Tuesday, July 12, 2016
Starting out old
I was forty years old when my first book was published.
This year is the first year I have felt even vaguely comfortable about this writing career. I have published six books in eight years and I am busy copy-editing my seventh and struggling to write the eighth. When I finally got a book out, things happened quite quickly, but I still remember what it was like to be a middle-aged writer trying to break into a field that favours youth.
There has always been a cut-off point. I remember turning twenty-six and feeling sad because I was no longer eligible for awards that were set up to promote the young. I had been entering the Vogel since I was in my early twenties and I had been long listed for a manuscript but I didn't know what to do next. I wrote another book and another book and kept writing books even when I had crossed the twenty-six-year-old-youth barrier and headed towards my thirties.
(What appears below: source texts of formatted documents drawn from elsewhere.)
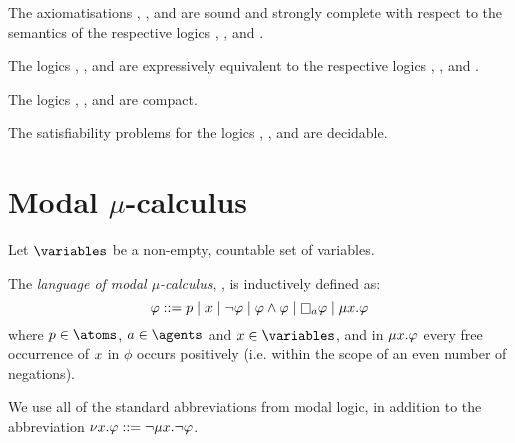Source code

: \begin{proposition}
The axiomatisations \axiomAmlK{}, \axiomAmlKFF{}, and \axiomAmlS{} are sound and strongly complete with respect to the semantics of the respective logics \logicAmlK{}, \logicAmlKFF{}, and \logicAmlS{}.
\end{proposition}

\begin{proposition}
The logics \logicAmlK{}, \logicAmlKFF{}, and \logicAmlS{} are expressively equivalent to the respective logics \logicK{}, \logicKFF{}, and \logicS{}.
\end{proposition}

\begin{proposition}
The logics \logicAmlK{}, \logicAmlKFF{}, and \logicAmlS{} are compact.
\end{proposition}

\begin{proposition}
The satisfiability problems for the logics \logicAmlK{}, \logicAmlKFF{}, and \logicAmlS{} are decidable.
\end{proposition}

\section{Modal $\mu$-calculus}\label{mu}

Let $\variables$ be a non-empty, countable set of variables.

\begin{definition}
The {\em language of modal $\mu$-calculus}, \langMu{}, is inductively defined as:
$$
\phi ::= 
    \atomP \mid
    \varX \mid
    \lnot \phi \mid
    \phi \land \phi \mid
    \necessaryA \phi \mid
    \lfpX \phi
$$
where $\atomP \in \atoms$, $\agentA \in \agents$ and $\varX \in \variables$, and in $\mu {x} . \varphi$ every free occurrence of $x$ in $\phi$ occurs positively (i.e. within the scope of an even number of negations).
\end{definition}

We use all of the standard abbreviations from modal logic, in addition to the abbreviation $\nu {x} . \varphi ::= \lnot \mu {x} . \lnot \varphi$.

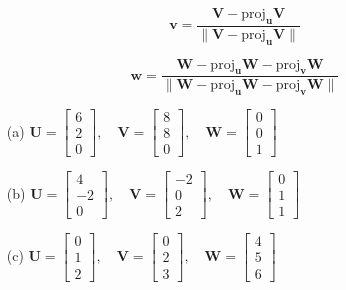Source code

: \[
\mathbf{v} = \frac{\mathbf{V} - \text{proj}_{\mathbf{u}} \mathbf{V}}{\|\mathbf{V} - \text{proj}_{\mathbf{u}} \mathbf{V}\|}
\]

\[
\mathbf{w} = \frac{\mathbf{W} - \text{proj}_{\mathbf{u}} \mathbf{W} - \text{proj}_{\mathbf{v}} \mathbf{W}}{\|\mathbf{W} - \text{proj}_{\mathbf{u}} \mathbf{W} - \text{proj}_{\mathbf{v}} \mathbf{W}\|}
\]


\begin{enumerate}
    \item[(a)] 
    $\mathbf{U} = \begin{bmatrix} 6 \\ 2 \\ 0 \end{bmatrix}, \quad
    \mathbf{V} = \begin{bmatrix} 8 \\ 8 \\ 0 \end{bmatrix}, \quad
    \mathbf{W} = \begin{bmatrix} 0 \\ 0 \\ 1 \end{bmatrix}$
    
    \item[(b)] 
    $\mathbf{U} = \begin{bmatrix} 4 \\ -2 \\ 0 \end{bmatrix}, \quad
    \mathbf{V} = \begin{bmatrix} -2 \\ 0 \\ 2 \end{bmatrix}, \quad
    \mathbf{W} = \begin{bmatrix} 0 \\ 1 \\ 1 \end{bmatrix}$
    
    \item[(c)] 
    $\mathbf{U} = \begin{bmatrix} 0 \\ 1 \\ 2 \end{bmatrix}, \quad
    \mathbf{V} = \begin{bmatrix} 0 \\ 2 \\ 3 \end{bmatrix}, \quad
    \mathbf{W} = \begin{bmatrix} 4 \\ 5 \\ 6 \end{bmatrix}$
    

\end{enumerate}
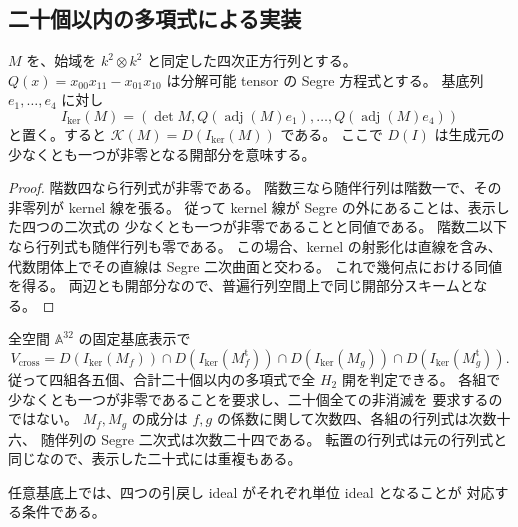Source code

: \subsection{二十個以内の多項式による実装}

\begin{lemma}[Segreを避けるkernelの五生成開]
\label{lem:qa-segre-kernel-five-polynomials}
$M$ を、始域を $k^2\otimes k^2$ と同定した四次正方行列とする。
$Q(x)=x_{00}x_{11}-x_{01}x_{10}$ は分解可能 tensor の Segre 方程式とする。
基底列 $e_1,\ldots,e_4$ に対し
\[
 I_{\mathrm{ker}}(M)=
 \left(\det M,
       Q(\operatorname{adj}(M)e_1),\ldots,
       Q(\operatorname{adj}(M)e_4)\right)
 \tag{IK}\label{eq:qa-five-polynomial-kernel-ideal}
\]
と置く。すると $\mathcal K(M)=D(I_{\mathrm{ker}}(M))$ である。
ここで $D(I)$ は生成元の少なくとも一つが非零となる開部分を意味する。
\end{lemma}
\begin{proof}
階数四なら行列式が非零である。
階数三なら随伴行列は階数一で、その非零列が kernel 線を張る。
従って kernel 線が Segre の外にあることは、表示した四つの二次式の
少なくとも一つが非零であることと同値である。
階数二以下なら行列式も随伴行列も零である。
この場合、kernel の射影化は直線を含み、代数閉体上でその直線は
Segre 二次曲面と交わる。
これで幾何点における同値を得る。
両辺とも開部分なので、普遍行列空間上で同じ開部分スキームとなる。
\end{proof}

\begin{corollary}[四組の明示有限式]
\label{cor:qa-square-h2-twenty-polynomials}
全空間 $\mathbb A^{32}$ の固定基底表示で
\[
 V_{\mathrm{cross}}=
 D(I_{\mathrm{ker}}(M_f))\cap D(I_{\mathrm{ker}}(M_f^{\mathrm t}))
 \cap D(I_{\mathrm{ker}}(M_g))\cap D(I_{\mathrm{ker}}(M_g^{\mathrm t})).
\]
従って四組各五個、合計二十個以内の多項式で全 $H_2$ 開を判定できる。
各組で少なくとも一つが非零であることを要求し、二十個全ての非消滅を
要求するのではない。
$M_f,M_g$ の成分は $f,g$ の係数に関して次数四、各組の行列式は次数十六、
随伴列の Segre 二次式は次数二十四である。
転置の行列式は元の行列式と同じなので、表示した二十式には重複もある。

任意基底上では、四つの引戻し ideal がそれぞれ単位 ideal となることが
対応する条件である。
\end{corollary}

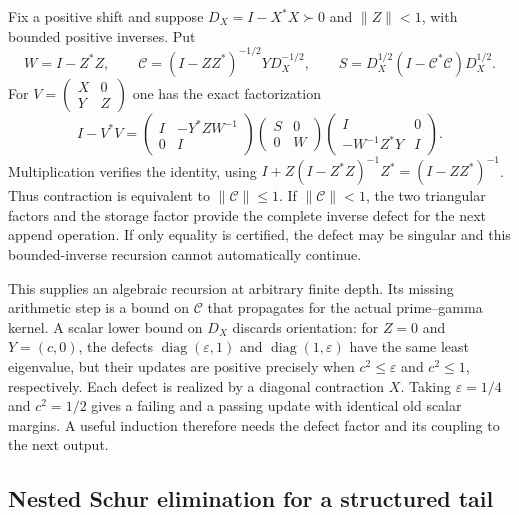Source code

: \documentclass[11pt]{article}
\numberwithin{equation}{section}
\theoremstyle{definition}
\theoremstyle{remark}
\newcommand{\norm}[1]{\lVert#1\rVert}
\begin{document}
Fix a positive shift and suppose $D_X=I-X^*X\succ0$ and $\norm Z<1$,
with bounded positive inverses. Put
\[
 W=I-Z^*Z,\qquad
 \mathcal C=(I-ZZ^*)^{-1/2}YD_X^{-1/2},\qquad
 S=D_X^{1/2}(I-\mathcal C^*\mathcal C)D_X^{1/2}.
\]
For $V=\left(\begin{smallmatrix}X&0\\Y&Z\end{smallmatrix}\right)$ one has
the exact factorization
\begin{equation}\label{eq:storage-factor}
 I-V^*V=
 \begin{pmatrix}I&-Y^*ZW^{-1}\\0&I\end{pmatrix}
 \begin{pmatrix}S&0\\0&W\end{pmatrix}
 \begin{pmatrix}I&0\\-W^{-1}Z^*Y&I\end{pmatrix}.
\end{equation}
Multiplication verifies the identity, using
$I+Z(I-Z^*Z)^{-1}Z^*=(I-ZZ^*)^{-1}$.
Thus contraction is equivalent to $\norm{\mathcal C}\le1$.
If $\norm{\mathcal C}<1$, the two triangular factors and the storage
factor provide the complete inverse defect for the next append operation.
If only equality is certified, the defect may be singular and this
bounded-inverse recursion cannot automatically continue.

This supplies an algebraic recursion at arbitrary finite depth. Its missing
arithmetic step is a bound on $\mathcal C$ that propagates for the actual
prime--gamma kernel. A scalar lower bound on $D_X$ discards orientation:
for $Z=0$ and $Y=(c,0)$, the defects
$\operatorname{diag}(\varepsilon,1)$ and
$\operatorname{diag}(1,\varepsilon)$ have the same least eigenvalue, but
their updates are positive precisely when $c^2\le\varepsilon$ and
$c^2\le1$, respectively. Each defect is realized by a diagonal contraction
$X$. Taking $\varepsilon=1/4$ and $c^2=1/2$ gives a failing and a passing
update with identical old scalar margins. A useful induction therefore
needs the defect factor and its coupling to the next output.

\subsection{Nested Schur elimination for a structured tail}
\end{document}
When I was young there were no creative writing courses. I chose to do theatre thinking I might be a playwright instead of a novelist because I didn't know how to be a novelist. I wrote a few plays. One was performed in regional areas, one was performed at La Boîte. I didn't really want to be a playwright. I kept writing novels. And eventually turned towards film.
There is a lot of attention given to young writers. I think it is really useful for a young writer to have some way of increasing their chances of publication. There are a lot of talented young writers. I have been helping quite a few of them find their way in the world and it feels like a good thing to do, but I worry that there are still so few opportunities for older writers to get a leg up. Sometimes it takes people a few decades to find their voice and a story that is worth telling.
I remember when I was in my late thirties being desperate to get into the hip literary magazines. I kept sending stuff out to The Lifted Brow and I kept getting rejected. The day I was accepted felt like an amazing achievement. For the first time I had been acknowledged by the new wave of hip young writers. Being an old bird in a young people's coop is a sobering experience. I remember getting my first book contract and going for a drink in a fancy Melbourne bar and being the oldest and frumpiest person in the bar and even though I was very excited about the book contract I felt like a fake because I didn't 'look' like a writer when everyone else in the bar looked the part. My author photo did not appear on the back jacket of my book and I felt sure it was because of my age and my weight. I still suspect that was a factor although now I don't really care.
It is wonderful to see the cohort of great young writers find their feet. Still, I wonder about those older writers who have not yet been published. There is no special leg-up for those who missed the various prizes and mentorships and support aimed at young writers. I hope the quality of their manuscripts, the strength of their life experience and the doggedness that comes with age means that they will keep going till they eventually break through.
Our culture is skewed towards celebrating and supporting the young and I am not sure what can be done about it. If I were wealthy I would start a mentorship program for writers over forty. If you are rich maybe you could think about doing this for me. Either way lets make sure we do not discount those older voices. It is a long hard slog when you are not a shiny young thing.